Bir tanesi şu anda var olan işini bırakıp marangoz olmak istediğini söyledi. Erkek değil, kadın. Ahşap mobilyalar yapmak…


Gerçekten de 40 yaş sonları strateji planlama yazılarında fark ettiğim ilk şey yapılacak iş değişikliğinin para yapmak amaçlı değil, eğlenmek ve manevi tatmin amaçlı olması.


Zaten 40’ına kadar para kazanamamışsanız bundan sonra da acayip bir para kazanamazsınız. Ya zengin birini bulacaksınız ya da eşinizin zengin olmasını umacaksınız. (Bir de ana babadan zengin doğanlar vardır, onlara ayrı hastayımdır.)


Benim için para çarkımı döndürmek için gerekli. Alıştığım ve yapmayı istediğim şeyi yapabilmek. Ama inanın onlar kılık kıyafet alışverişi, takıp takıştırmak falan değil.


Alışveriş sevmem ve gerekmedikçe yapmam, gereksiz hiçbir şey almam. O yüzden de anormal bir rakama ihtiyacım yok. Bir de yaşlılık güvencesi atabilirsem kenara bana yeter.


Bu demektir ki zengin koca avcısı değilim, benden korkmayın.
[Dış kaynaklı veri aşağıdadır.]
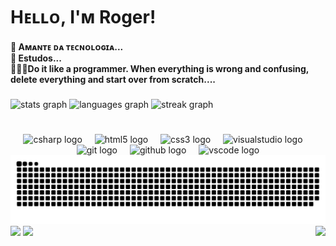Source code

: <h1 align="left"> Hᴇʟʟᴏ, I'ᴍ Roger! </h1>


<h4 align="left">🔭 Aᴍᴀɴᴛᴇ ᴅᴀ ᴛᴇᴄɴᴏʟᴏɢɪᴀ...<br> 🌱 Estudos...<br> 👨🏽‍💻Do it like a programmer. When everything is wrong and confusing, delete everything and start over from scratch....</h4>

###

<div align="left">
  <img src="https://github-readme-stats.vercel.app/api?username=ROJ4O&hide_title=false&hide_rank=true&show_icons=true&include_all_commits=true&count_private=true&disable_animations=true&theme=dracula&locale=en&hide_border=true&order=1" height="125" alt="stats graph"  />
  <img src="https://github-readme-stats.vercel.app/api/top-langs?username=ROJ4O&locale=en&hide_title=false&layout=compact&card_width=320&theme=dracula&hide_border=true&order=2" height="125" alt="languages graph"  />
  <img src="https://streak-stats.demolab.com?user=ROJ4O&locale=en&mode=daily&theme=dracula&hide_border=true&date_format=M%20j%5B,%20Y%5D&order=3" height="125" alt="streak graph"  />
</div>

#
<div align="center">
  <img src="https://cdn.jsdelivr.net/gh/devicons/devicon/icons/csharp/csharp-original.svg" height="30" alt="csharp logo"  />
  <img width="12" />
  <img src="https://cdn.jsdelivr.net/gh/devicons/devicon/icons/html5/html5-original.svg" height="30" alt="html5 logo"  />
  <img width="12" />
  <img src="https://cdn.jsdelivr.net/gh/devicons/devicon/icons/css3/css3-original.svg" height="30" alt="css3 logo"  />
  <img width="12" />
  <img src="https://cdn.jsdelivr.net/gh/devicons/devicon/icons/visualstudio/visualstudio-plain.svg" height="30" alt="visualstudio logo"  />
  <img width="12" />
  <img src="https://cdn.jsdelivr.net/gh/devicons/devicon/icons/git/git-plain.svg" height="30" alt="git logo"  />
  <img width="12" />
  <img src="https://skillicons.dev/icons?i=github" height="30" alt="github logo"  />
  <img width="12" />
  <img src="https://cdn.jsdelivr.net/gh/devicons/devicon/icons/vscode/vscode-original.svg" height="30" alt="vscode logo"  />
</div>

<img src="https://raw.githubusercontent.com/ROJ4O/ROJ4O/output/snake.svg" alt="Snake animation" />

<div align="left"> 
  <a href="https://www.instagram.com/alex_bruno_ramos" target="_blank"><img src="https://img.shields.io/badge/-Instagram-%23E4405F?style=for-the-badge&logo=instagram&logoColor=white" target="_blank"></a>
  <a href = "mailto:alexbrunorr099@gmail.com"><img src="https://img.shields.io/badge/-Gmail-%23333?style=for-the-badge&logo=gmail&logoColor=white" target="_blank"></a>
  <img align="right" src="https://profile-counter.glitch.me/ROJ4O/count.svg?"  />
Ama rahat etmek istiyorum. Keyfimce yemek, içmek. Neyse ki onların da limitini bildiğim için sorun olmuyor. Galiba 40’lardan sonra limitlerinizi bilmek beklentilerinizi de kontrol edebiliyor. İşte olgunluk!


Zaten desenize çıtırken bulamadığın zengin kocayı 40’ından sonra mı bulacaksın diye!